If you are still hesitant, you can cut the boards to 4' and stagger the joints. The 4' boards will be much easier to get a glue edge.


----------



## woodnthings (Jan 24, 2009)

*Get a barn door sliding rail 10 ft long*

It will be a "U" shape with rolled in edges and straight enough, but sight them first before coming home with a curved one.
Standard cold rolled steel bars, tubes or angles, from a steel supplier will also work.



Next, butt your slabs to be joined together after hand planing the high spots to make them as straight as possible. 

Rune your 10" circular saw down the seam using the channel as a straight edge guide.
Make certain nothing moves in the process.
Even if you only get a partial flat from the saw kerf it will serve as a registration surface for a bottom bearing bit in the router OR a reference surface for you hand plane. Color it with marker or chalk to see it better when hand planing.
This will give you two surfaces that are very close to flat and straight.
A hand held power plane can be used IF you are very cautious not to "violate" the reference surface.

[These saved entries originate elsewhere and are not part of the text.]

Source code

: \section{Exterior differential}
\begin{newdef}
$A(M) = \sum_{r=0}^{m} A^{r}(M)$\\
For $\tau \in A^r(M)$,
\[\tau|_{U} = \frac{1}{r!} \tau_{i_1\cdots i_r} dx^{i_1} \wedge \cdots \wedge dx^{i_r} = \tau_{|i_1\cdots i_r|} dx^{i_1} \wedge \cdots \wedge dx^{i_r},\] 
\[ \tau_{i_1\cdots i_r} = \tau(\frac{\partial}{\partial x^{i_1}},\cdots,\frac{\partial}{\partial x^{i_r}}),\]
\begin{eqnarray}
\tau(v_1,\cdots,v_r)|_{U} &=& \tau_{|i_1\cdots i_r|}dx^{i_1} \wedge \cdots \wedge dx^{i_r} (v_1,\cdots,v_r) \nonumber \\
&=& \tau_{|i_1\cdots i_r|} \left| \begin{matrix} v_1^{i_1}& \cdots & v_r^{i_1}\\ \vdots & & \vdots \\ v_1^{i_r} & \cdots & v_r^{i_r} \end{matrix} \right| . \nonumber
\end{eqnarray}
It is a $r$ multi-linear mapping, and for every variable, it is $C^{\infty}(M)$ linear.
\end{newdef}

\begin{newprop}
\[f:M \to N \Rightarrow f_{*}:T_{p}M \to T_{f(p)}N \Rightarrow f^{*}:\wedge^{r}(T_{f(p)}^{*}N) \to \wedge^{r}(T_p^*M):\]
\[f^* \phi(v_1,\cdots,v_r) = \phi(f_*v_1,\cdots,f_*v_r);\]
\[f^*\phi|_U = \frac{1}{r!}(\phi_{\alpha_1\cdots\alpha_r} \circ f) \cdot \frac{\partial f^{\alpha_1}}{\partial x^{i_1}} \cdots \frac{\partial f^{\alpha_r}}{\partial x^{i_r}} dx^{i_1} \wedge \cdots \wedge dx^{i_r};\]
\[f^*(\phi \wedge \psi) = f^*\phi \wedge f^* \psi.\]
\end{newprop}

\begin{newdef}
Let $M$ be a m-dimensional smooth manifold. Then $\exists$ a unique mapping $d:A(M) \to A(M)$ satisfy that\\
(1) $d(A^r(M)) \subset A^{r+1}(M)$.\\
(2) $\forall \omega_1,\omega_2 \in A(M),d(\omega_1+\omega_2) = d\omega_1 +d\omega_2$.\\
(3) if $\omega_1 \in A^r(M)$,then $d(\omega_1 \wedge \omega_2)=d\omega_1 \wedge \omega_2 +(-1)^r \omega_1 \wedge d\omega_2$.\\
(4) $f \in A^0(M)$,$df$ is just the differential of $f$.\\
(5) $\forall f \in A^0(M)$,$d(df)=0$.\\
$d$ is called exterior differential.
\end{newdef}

I used this technique when I need to straight line rip my 14 ft Oak boards for this trailer:


----------



## GeorgeC (Jul 30, 2008)

I have had a problem making a straight cut with a circular saw. (just like in my putting I sometimes get the yips) A long cut is particularly challenging to me. When it is really important to make this cut straight I have added a guide on the outside of the saw.


You have to be very careful to get the spacing on this guide. I set it up and check it with the blade of the saw withdrawn so that it does not touch the saw. You want to fit to be just touching, but not tight. The saw must travel freely. It will take you some time to be sure you have the setup correct.


Good luck on your project. It will be beautiful when finished.


George


----------



## Dylan JC Buffum (Jun 9, 2019)

After a lot of false starts, I was able to joint perfect 8’ long edges using my router with a 3/4” straight fluted pattern maker’s bit. For the straight edge, I used the factory edge from a piece of 3/4” MDF. 

I cut several 6” wide by 8’ long strips of the MDF with my circular saw. I clamped and glued two strips, including one with the factory edge. I used the router with the bit to route the cut edge flush with the factory edge. Repeated this three times, until my MDF straight edge was 5 layers thick. Now I have a 8’ x 6” x 4.5” fence for my router table. It’s also a perfect straight edge for the router.


----------